▶ _Activity_: Would you copy the records exactly, leaving the pictures out?

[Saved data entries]
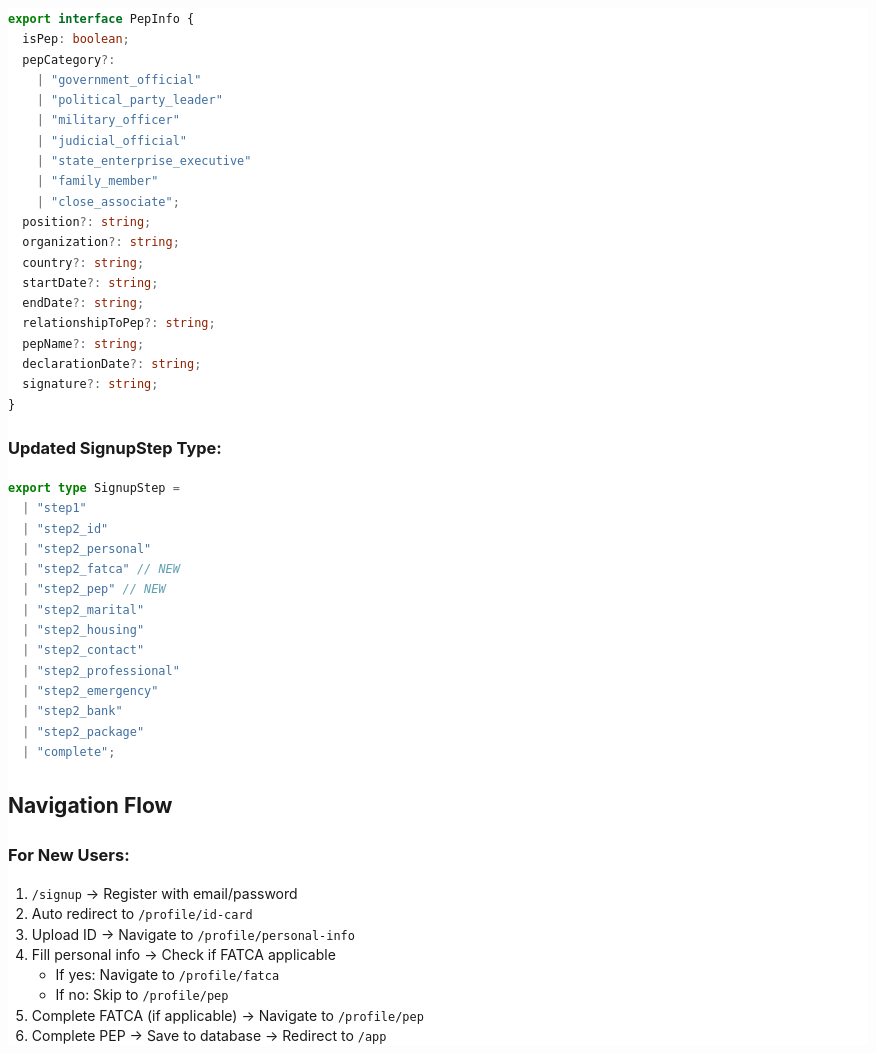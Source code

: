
```typescript
export interface PepInfo {
  isPep: boolean;
  pepCategory?:
    | "government_official"
    | "political_party_leader"
    | "military_officer"
    | "judicial_official"
    | "state_enterprise_executive"
    | "family_member"
    | "close_associate";
  position?: string;
  organization?: string;
  country?: string;
  startDate?: string;
  endDate?: string;
  relationshipToPep?: string;
  pepName?: string;
  declarationDate?: string;
  signature?: string;
}
```

### Updated SignupStep Type:

```typescript
export type SignupStep =
  | "step1"
  | "step2_id"
  | "step2_personal"
  | "step2_fatca" // NEW
  | "step2_pep" // NEW
  | "step2_marital"
  | "step2_housing"
  | "step2_contact"
  | "step2_professional"
  | "step2_emergency"
  | "step2_bank"
  | "step2_package"
  | "complete";
```

## Navigation Flow

### For New Users:

1. `/signup` → Register with email/password
2. Auto redirect to `/profile/id-card`
3. Upload ID → Navigate to `/profile/personal-info`
4. Fill personal info → Check if FATCA applicable
   - If yes: Navigate to `/profile/fatca`
   - If no: Skip to `/profile/pep`
5. Complete FATCA (if applicable) → Navigate to `/profile/pep`
6. Complete PEP → Save to database → Redirect to `/app`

▶ _Written reply_:
Source code

:
```typescript
export interface PepInfo {
  isPep: boolean;
  pepCategory?:
    | "government_official"
    | "political_party_leader"
    | "military_officer"
    | "judicial_official"
    | "state_enterprise_executive"
    | "family_member"
    | "close_associate";
  position?: string;
  organization?: string;
  country?: string;
  startDate?: string;
  endDate?: string;
  relationshipToPep?: string;
  pepName?: string;
  declarationDate?: string;
  signature?: string;
}
```

### Updated SignupStep Type:

```typescript
export type SignupStep =
  | "step1"
  | "step2_id"
  | "step2_personal"
  | "step2_fatca" // NEW
  | "step2_pep" // NEW
  | "step2_marital"
  | "step2_housing"
  | "step2_contact"
  | "step2_professional"
  | "step2_emergency"
  | "step2_bank"
  | "step2_package"
  | "complete";
```

## Navigation Flow

### For New Users:

1. `/signup` → Register with email/password
2. Auto redirect to `/profile/id-card`
3. Upload ID → Navigate to `/profile/personal-info`
4. Fill personal info → Check if FATCA applicable
   - If yes: Navigate to `/profile/fatca`
   - If no: Skip to `/profile/pep`
5. Complete FATCA (if applicable) → Navigate to `/profile/pep`
6. Complete PEP → Save to database → Redirect to `/app`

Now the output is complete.